The key technique is indicator random variables. For any event A, define the indicator Iₐ as 1 if A occurs and 0 otherwise. Then E[Iₐ] = P(A), which is often straightforward to compute. Now suppose you want the expected number of times some thing happens in a complex random process — say, the expected number of fixed points in a random permutation (elements that map to themselves). Direct computation via the full probability distribution is painful. Instead: let Xᵢ = 1 if element i is a fixed point. Then the total number of fixed points is X = X₁ + X₂ + ⋯ + Xₙ, and by linearity E[X] = E[X₁] + ⋯ + E[Xₙ]. Each E[Xᵢ] = P(element i is fixed) = 1/n. So E[X] = n · (1/n) = 1 — regardless of n, a random permutation has on average exactly one fixed point.
The reason linearity holds even for dependent variables comes down to the definition of expectation as an integral (or sum) — linearity of integration is unconditional. This is the key contrast with variance: Var(X + Y) = Var(X) + Var(Y) only when X and Y are independent. Expectation's linearity is genuinely unconditional.

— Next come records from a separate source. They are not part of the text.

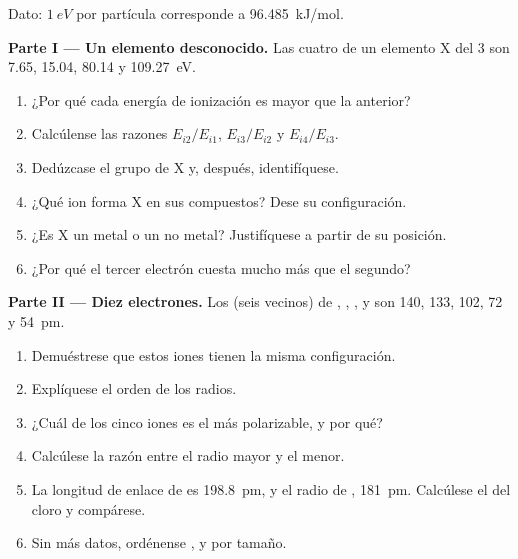 \begin{problem}
\label{pb:b1:periodicity:1}
Dato: $\qty{1}{eV}$ por partícula corresponde a \qty{96.485}{kJ/mol}.

\medskip
\noindent\textbf{Parte I --- Un elemento desconocido.}
Las cuatro  de un elemento X del  3
son 7.65, 15.04, 80.14 y \qty{109.27}{eV}.
\begin{enumerate}
  \item ¿Por qué cada energía de ionización es mayor que la anterior?
  \item Calcúlense las razones $E_{i2}/E_{i1}$, $E_{i3}/E_{i2}$ y
        $E_{i4}/E_{i3}$.
  \item Dedúzcase el grupo de X y, después, identifíquese.
  \item ¿Qué ion forma X en sus compuestos? Dese su configuración.
  \item ¿Es X un metal o un no metal? Justifíquese a partir de su posición.
  \item ¿Por qué el tercer electrón cuesta mucho más que el segundo?
\end{enumerate}

\medskip
\noindent\textbf{Parte II --- Diez electrones.}
Los  (seis vecinos) de , , ,
 y  son 140, 133, 102, 72 y \qty{54}{pm}.
\begin{enumerate}[resume]
  \item Demuéstrese que estos iones tienen la misma configuración.
  \item Explíquese el orden de los radios.
  \item ¿Cuál de los cinco iones es el más polarizable, y por qué?
  \item Calcúlese la razón entre el radio mayor y el menor.
  \item La longitud de enlace de  es \qty{198.8}{pm}, y el radio
        de , \qty{181}{pm}. Calcúlese el  del cloro
        y compárese.
  \item Sin más datos, ordénense ,  y  por
        tamaño.
\end{enumerate}


\end{problem}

A counting application: you want to know the expected number of edges in a random subgraph where each edge is included independently with probability p. Without linearity, you'd need to sum over all possible subgraphs — combinatorially intractable. With linearity, let Xₑ be the indicator for each edge e. Then E[total edges] = Σₑ E[Xₑ] = Σₑ p = p·|E|. The answer is immediate. The general pattern is always: identify the quantity as a sum of indicators, compute each indicator's expectation separately, then add them up. This technique, combined with your knowledge of counting principles for enumerating the indicators, converts hard combinatorial problems into collections of easy probability calculations.